I guess it would be easy for some people to think that I’m an uptight Christian because of my diligence and my never-ending talk about Faith (even on a good “day off”), but there’s nothing uptight about me at all. I’m consumed with Love for the Living God, and when you’re consumed with love; it’s not easy to think about or to talk about anything else. He makes me smile. He makes my heart overflow with Love and Compassion. He’s Strong when I’m weak, and I know that He will never leave me or forsake me. I love Him so much that sometimes I want to sing and dance! He takes care of ALL my needs, and I know that I don’t have to worry about anything at all. He makes me feel safe and protected and loved. He is the purest definition of Peace, and Peace is what you see when you look at me and my life. I’m focused on pleasing Him because I LOVE Him and not because I live in fear of Him or because I’m uptight about what I’m supposed to be doing…even on a good “day off”. When it comes to a love that is SO beautiful that it consumes me; does it make sense at all that I’d want to take a “day off”? I’m not uptight…I’m Happy and I’m at Peace and I’m filled with Joy and IT SHOWS…365 days a year…even on those good “days off”. That’s what it looks like to have a Relationship with the King!

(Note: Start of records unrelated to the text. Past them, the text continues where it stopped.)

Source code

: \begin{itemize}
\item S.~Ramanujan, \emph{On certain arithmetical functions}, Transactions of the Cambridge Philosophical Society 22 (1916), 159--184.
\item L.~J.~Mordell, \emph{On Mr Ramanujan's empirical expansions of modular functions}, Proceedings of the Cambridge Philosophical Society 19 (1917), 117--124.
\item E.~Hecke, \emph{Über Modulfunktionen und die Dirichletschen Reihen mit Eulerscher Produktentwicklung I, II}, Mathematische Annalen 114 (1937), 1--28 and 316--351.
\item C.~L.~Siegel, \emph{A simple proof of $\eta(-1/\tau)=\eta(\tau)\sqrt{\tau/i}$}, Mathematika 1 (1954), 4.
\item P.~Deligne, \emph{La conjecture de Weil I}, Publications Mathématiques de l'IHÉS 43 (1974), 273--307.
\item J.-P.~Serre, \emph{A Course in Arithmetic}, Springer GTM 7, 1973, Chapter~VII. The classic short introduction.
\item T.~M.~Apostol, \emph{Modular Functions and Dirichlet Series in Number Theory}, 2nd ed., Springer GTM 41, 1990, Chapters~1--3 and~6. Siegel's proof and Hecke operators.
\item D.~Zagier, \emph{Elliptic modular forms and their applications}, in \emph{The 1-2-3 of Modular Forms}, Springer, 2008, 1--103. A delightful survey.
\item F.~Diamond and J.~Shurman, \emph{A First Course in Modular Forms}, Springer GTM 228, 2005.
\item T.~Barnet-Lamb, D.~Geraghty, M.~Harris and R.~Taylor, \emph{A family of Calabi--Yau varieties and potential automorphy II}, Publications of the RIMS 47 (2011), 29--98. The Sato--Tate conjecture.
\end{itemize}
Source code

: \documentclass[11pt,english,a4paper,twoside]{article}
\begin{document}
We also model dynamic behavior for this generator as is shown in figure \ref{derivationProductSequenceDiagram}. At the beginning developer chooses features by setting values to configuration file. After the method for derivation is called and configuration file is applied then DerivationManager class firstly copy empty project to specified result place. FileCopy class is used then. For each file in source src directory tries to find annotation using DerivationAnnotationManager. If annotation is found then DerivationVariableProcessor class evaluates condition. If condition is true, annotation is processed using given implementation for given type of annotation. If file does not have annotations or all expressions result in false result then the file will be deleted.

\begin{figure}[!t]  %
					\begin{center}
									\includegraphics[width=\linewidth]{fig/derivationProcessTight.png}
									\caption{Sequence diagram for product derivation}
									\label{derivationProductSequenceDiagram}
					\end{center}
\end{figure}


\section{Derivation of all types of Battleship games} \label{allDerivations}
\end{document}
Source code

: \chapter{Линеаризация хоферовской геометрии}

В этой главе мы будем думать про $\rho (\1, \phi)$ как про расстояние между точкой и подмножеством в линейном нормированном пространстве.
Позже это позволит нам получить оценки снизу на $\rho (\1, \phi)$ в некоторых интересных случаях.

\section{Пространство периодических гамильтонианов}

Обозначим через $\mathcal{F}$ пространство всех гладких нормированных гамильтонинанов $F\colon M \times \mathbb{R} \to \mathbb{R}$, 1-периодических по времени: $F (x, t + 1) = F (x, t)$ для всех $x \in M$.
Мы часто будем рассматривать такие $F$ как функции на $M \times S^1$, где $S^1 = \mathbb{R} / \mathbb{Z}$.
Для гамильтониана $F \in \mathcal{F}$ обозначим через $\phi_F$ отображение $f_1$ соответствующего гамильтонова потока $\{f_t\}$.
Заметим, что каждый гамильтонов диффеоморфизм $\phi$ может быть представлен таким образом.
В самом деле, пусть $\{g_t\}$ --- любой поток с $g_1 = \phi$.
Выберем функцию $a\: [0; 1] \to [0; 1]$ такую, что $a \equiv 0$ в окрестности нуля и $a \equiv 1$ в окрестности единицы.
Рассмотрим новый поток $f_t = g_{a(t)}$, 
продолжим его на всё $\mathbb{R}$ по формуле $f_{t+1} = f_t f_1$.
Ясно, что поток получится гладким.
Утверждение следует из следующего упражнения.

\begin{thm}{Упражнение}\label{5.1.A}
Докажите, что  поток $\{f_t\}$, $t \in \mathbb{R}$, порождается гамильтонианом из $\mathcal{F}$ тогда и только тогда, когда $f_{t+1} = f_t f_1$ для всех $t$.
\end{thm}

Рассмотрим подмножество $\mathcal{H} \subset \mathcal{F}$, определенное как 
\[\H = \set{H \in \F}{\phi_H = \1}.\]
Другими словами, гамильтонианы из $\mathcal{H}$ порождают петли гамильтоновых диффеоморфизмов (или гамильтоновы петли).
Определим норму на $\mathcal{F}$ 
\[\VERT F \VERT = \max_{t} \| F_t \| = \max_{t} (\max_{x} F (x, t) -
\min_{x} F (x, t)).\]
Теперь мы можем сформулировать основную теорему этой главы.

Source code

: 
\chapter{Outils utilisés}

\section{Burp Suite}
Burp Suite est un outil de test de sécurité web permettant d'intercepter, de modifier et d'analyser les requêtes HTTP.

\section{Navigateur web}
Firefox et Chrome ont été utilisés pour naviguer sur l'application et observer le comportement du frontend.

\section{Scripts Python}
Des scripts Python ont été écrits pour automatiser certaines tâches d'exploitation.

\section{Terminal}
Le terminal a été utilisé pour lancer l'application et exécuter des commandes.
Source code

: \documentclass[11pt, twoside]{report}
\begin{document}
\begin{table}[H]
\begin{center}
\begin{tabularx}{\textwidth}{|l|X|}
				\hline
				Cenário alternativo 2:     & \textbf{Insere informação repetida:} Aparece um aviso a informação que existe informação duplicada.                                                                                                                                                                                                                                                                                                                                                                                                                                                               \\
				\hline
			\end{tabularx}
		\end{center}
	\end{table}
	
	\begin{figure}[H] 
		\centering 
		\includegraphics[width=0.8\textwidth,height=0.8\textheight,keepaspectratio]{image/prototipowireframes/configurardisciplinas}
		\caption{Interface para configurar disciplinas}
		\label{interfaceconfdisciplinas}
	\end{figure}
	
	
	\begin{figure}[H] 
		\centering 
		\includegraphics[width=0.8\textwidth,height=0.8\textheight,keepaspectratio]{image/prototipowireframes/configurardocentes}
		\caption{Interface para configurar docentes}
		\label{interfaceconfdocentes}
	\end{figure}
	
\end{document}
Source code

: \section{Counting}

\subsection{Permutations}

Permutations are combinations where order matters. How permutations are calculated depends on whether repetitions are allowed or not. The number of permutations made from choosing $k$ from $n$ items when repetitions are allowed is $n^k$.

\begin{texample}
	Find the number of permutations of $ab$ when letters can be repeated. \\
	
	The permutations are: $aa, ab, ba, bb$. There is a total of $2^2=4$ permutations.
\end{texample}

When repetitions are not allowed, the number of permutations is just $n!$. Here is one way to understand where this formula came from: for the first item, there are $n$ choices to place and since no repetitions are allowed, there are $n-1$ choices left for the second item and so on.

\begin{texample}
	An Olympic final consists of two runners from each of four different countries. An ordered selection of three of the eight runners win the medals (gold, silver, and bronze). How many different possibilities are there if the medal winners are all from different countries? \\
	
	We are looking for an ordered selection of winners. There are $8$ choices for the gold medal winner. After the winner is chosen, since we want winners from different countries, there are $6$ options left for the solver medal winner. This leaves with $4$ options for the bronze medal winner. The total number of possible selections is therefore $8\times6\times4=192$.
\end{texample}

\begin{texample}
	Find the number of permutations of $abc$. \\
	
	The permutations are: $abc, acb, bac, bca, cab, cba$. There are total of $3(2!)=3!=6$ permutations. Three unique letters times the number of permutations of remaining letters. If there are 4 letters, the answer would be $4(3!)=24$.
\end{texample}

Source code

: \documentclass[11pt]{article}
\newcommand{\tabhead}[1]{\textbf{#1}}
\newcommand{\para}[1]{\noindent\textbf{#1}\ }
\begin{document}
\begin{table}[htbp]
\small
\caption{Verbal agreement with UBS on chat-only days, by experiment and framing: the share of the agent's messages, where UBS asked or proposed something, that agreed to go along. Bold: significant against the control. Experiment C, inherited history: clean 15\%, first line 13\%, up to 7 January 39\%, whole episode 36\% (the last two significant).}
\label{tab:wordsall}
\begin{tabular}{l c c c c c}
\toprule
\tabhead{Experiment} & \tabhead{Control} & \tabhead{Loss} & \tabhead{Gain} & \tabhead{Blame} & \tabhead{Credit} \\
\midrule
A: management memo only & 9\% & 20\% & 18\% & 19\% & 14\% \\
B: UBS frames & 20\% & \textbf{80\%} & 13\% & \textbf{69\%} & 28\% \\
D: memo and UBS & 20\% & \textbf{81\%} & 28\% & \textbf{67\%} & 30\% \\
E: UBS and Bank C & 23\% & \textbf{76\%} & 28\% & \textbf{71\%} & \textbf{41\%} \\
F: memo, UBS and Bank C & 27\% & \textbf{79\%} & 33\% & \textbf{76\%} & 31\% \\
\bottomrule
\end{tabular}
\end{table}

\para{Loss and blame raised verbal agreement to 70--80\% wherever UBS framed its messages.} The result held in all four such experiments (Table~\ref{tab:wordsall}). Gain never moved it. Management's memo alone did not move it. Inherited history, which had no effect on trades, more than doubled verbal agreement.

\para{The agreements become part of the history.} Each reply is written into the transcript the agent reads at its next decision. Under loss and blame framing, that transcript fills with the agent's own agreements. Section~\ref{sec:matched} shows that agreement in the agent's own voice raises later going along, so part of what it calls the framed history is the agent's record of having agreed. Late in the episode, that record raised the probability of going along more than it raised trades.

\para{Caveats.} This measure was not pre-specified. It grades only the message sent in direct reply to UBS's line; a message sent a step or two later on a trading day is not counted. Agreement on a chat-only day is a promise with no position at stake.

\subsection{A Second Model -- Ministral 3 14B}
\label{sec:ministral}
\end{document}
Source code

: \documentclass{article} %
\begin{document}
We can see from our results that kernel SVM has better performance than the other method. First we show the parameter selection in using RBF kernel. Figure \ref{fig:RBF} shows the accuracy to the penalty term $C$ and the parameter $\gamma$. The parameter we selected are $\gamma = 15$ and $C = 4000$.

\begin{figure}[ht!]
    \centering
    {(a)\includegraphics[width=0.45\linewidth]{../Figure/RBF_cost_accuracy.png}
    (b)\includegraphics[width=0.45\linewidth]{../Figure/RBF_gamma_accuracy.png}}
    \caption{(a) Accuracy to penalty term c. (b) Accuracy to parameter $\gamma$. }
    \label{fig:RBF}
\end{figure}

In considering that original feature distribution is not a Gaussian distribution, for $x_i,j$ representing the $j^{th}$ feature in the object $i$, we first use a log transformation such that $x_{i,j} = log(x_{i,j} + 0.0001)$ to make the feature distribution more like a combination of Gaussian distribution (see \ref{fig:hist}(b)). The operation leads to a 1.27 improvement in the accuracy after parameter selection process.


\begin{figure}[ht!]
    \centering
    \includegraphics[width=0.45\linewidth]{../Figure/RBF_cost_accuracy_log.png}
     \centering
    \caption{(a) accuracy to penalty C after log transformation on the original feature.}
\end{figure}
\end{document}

No doubt that I’m excited about flipping my calendar to a new year, and I did my own celebrating to welcome it in. But every single day is a New Beginning for me…every day is a Fresh Start…every day has Endless possibilities…every day is filled with Hope and Plans and Purpose…every day has Unlimited Potential…every day has Success just waiting for me…every day I have unlimited Strength…the sky is the limit when it comes to the Blessings that I have today and that I’ll have Tomorrow, and every single day is filled with Love, Joy, Peace and Contentment. I’ve got a lot of celebrating to do 365 days a year while I celebrate the NEW in every corner of my Life!
Uptight? Nah…just Consumed with Love having no desire for a good “day off” from that!. How about you?